> **Data for review**
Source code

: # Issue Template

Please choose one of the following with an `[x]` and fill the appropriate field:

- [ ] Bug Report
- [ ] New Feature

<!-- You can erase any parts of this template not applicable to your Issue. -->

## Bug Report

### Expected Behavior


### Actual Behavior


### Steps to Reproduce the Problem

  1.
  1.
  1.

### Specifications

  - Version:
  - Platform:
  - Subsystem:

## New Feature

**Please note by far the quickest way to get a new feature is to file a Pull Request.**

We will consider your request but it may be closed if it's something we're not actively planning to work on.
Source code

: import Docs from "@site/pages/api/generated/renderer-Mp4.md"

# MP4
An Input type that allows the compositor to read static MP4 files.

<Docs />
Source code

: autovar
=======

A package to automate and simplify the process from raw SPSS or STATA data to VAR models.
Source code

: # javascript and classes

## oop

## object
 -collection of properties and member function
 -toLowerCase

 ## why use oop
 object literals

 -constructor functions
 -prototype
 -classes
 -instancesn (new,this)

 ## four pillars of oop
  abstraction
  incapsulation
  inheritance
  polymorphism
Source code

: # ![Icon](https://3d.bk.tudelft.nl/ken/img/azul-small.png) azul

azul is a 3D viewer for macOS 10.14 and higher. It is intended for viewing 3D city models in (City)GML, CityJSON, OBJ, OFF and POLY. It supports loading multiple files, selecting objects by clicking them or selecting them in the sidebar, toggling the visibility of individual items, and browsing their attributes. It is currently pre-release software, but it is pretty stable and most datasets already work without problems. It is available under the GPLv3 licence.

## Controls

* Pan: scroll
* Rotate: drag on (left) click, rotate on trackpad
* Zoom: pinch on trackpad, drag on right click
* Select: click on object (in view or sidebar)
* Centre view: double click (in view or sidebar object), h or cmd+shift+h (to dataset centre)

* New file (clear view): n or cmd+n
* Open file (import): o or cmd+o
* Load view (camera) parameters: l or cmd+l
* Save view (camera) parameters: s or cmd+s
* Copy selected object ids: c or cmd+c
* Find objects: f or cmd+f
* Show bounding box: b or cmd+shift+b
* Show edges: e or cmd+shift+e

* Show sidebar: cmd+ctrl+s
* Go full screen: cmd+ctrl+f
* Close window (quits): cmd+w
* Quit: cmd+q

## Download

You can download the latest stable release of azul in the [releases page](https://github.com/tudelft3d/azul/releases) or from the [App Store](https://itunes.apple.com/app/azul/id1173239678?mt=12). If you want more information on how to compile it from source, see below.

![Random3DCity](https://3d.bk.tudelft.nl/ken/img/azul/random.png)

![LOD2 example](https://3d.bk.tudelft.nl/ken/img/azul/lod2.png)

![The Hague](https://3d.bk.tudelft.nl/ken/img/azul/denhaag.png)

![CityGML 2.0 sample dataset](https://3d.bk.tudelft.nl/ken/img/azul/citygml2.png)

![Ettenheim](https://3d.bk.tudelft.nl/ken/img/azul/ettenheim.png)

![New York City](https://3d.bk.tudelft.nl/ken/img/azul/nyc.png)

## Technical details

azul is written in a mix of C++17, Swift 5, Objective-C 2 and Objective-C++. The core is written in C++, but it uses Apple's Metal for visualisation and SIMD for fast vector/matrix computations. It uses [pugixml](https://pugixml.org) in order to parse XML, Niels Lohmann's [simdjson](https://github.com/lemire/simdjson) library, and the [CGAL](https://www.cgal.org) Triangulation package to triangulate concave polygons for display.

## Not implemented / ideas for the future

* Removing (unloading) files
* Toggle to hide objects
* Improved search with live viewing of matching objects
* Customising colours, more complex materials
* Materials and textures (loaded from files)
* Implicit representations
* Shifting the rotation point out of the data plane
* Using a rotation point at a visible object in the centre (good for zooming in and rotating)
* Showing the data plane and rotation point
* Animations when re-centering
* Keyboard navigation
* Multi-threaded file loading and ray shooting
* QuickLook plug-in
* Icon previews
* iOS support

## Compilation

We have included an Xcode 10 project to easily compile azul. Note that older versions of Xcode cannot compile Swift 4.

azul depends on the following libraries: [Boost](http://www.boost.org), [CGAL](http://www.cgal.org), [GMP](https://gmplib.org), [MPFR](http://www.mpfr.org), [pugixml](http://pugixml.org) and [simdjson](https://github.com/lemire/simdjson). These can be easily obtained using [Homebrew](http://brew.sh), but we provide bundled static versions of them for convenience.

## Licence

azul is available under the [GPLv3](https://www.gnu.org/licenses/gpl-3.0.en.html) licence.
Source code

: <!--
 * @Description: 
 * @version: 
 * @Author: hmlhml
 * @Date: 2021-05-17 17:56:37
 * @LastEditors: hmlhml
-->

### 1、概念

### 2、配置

> **Goal of the exercise**
Copy the material above back out, exactly as written.

> **Response area**
Source code

: # Issue Template

Please choose one of the following with an `[x]` and fill the appropriate field:

- [ ] Bug Report
- [ ] New Feature

<!-- You can erase any parts of this template not applicable to your Issue. -->

## Bug Report

### Expected Behavior


### Actual Behavior


### Steps to Reproduce the Problem

  1.
  1.
  1.

### Specifications

  - Version:
  - Platform:
  - Subsystem:

## New Feature

**Please note by far the quickest way to get a new feature is to file a Pull Request.**

We will consider your request but it may be closed if it's something we're not actively planning to work on.
Source code

: import Docs from "@site/pages/api/generated/renderer-Mp4.md"

# MP4
An Input type that allows the compositor to read static MP4 files.

<Docs />
Source code

: autovar
=======

A package to automate and simplify the process from raw SPSS or STATA data to VAR models.
Source code

: # javascript and classes

## oop

## object
 -collection of properties and member function
 -toLowerCase

 ## why use oop
 object literals

 -constructor functions
 -prototype
 -classes
 -instancesn (new,this)

 ## four pillars of oop
  abstraction
  incapsulation
  inheritance
  polymorphism
Source code

: # ![Icon](https://3d.bk.tudelft.nl/ken/img/azul-small.png) azul

azul is a 3D viewer for macOS 10.14 and higher. It is intended for viewing 3D city models in (City)GML, CityJSON, OBJ, OFF and POLY. It supports loading multiple files, selecting objects by clicking them or selecting them in the sidebar, toggling the visibility of individual items, and browsing their attributes. It is currently pre-release software, but it is pretty stable and most datasets already work without problems. It is available under the GPLv3 licence.

## Controls

* Pan: scroll
* Rotate: drag on (left) click, rotate on trackpad
* Zoom: pinch on trackpad, drag on right click
* Select: click on object (in view or sidebar)
* Centre view: double click (in view or sidebar object), h or cmd+shift+h (to dataset centre)

* New file (clear view): n or cmd+n
* Open file (import): o or cmd+o
* Load view (camera) parameters: l or cmd+l
* Save view (camera) parameters: s or cmd+s
* Copy selected object ids: c or cmd+c
* Find objects: f or cmd+f
* Show bounding box: b or cmd+shift+b
* Show edges: e or cmd+shift+e

* Show sidebar: cmd+ctrl+s
* Go full screen: cmd+ctrl+f
* Close window (quits): cmd+w
* Quit: cmd+q

## Download

You can download the latest stable release of azul in the [releases page](https://github.com/tudelft3d/azul/releases) or from the [App Store](https://itunes.apple.com/app/azul/id1173239678?mt=12). If you want more information on how to compile it from source, see below.

![Random3DCity](https://3d.bk.tudelft.nl/ken/img/azul/random.png)

![LOD2 example](https://3d.bk.tudelft.nl/ken/img/azul/lod2.png)

![The Hague](https://3d.bk.tudelft.nl/ken/img/azul/denhaag.png)

![CityGML 2.0 sample dataset](https://3d.bk.tudelft.nl/ken/img/azul/citygml2.png)

![Ettenheim](https://3d.bk.tudelft.nl/ken/img/azul/ettenheim.png)

![New York City](https://3d.bk.tudelft.nl/ken/img/azul/nyc.png)

## Technical details

azul is written in a mix of C++17, Swift 5, Objective-C 2 and Objective-C++. The core is written in C++, but it uses Apple's Metal for visualisation and SIMD for fast vector/matrix computations. It uses [pugixml](https://pugixml.org) in order to parse XML, Niels Lohmann's [simdjson](https://github.com/lemire/simdjson) library, and the [CGAL](https://www.cgal.org) Triangulation package to triangulate concave polygons for display.

## Not implemented / ideas for the future

* Removing (unloading) files
* Toggle to hide objects
* Improved search with live viewing of matching objects
* Customising colours, more complex materials
* Materials and textures (loaded from files)
* Implicit representations
* Shifting the rotation point out of the data plane
* Using a rotation point at a visible object in the centre (good for zooming in and rotating)
* Showing the data plane and rotation point
* Animations when re-centering
* Keyboard navigation
* Multi-threaded file loading and ray shooting
* QuickLook plug-in
* Icon previews
* iOS support

## Compilation

We have included an Xcode 10 project to easily compile azul. Note that older versions of Xcode cannot compile Swift 4.

azul depends on the following libraries: [Boost](http://www.boost.org), [CGAL](http://www.cgal.org), [GMP](https://gmplib.org), [MPFR](http://www.mpfr.org), [pugixml](http://pugixml.org) and [simdjson](https://github.com/lemire/simdjson). These can be easily obtained using [Homebrew](http://brew.sh), but we provide bundled static versions of them for convenience.

## Licence

azul is available under the [GPLv3](https://www.gnu.org/licenses/gpl-3.0.en.html) licence.
Source code

: <!--
 * @Description: 
 * @version: 
 * @Author: hmlhml
 * @Date: 2021-05-17 17:56:37
 * @LastEditors: hmlhml
-->

### 1、概念

### 2、配置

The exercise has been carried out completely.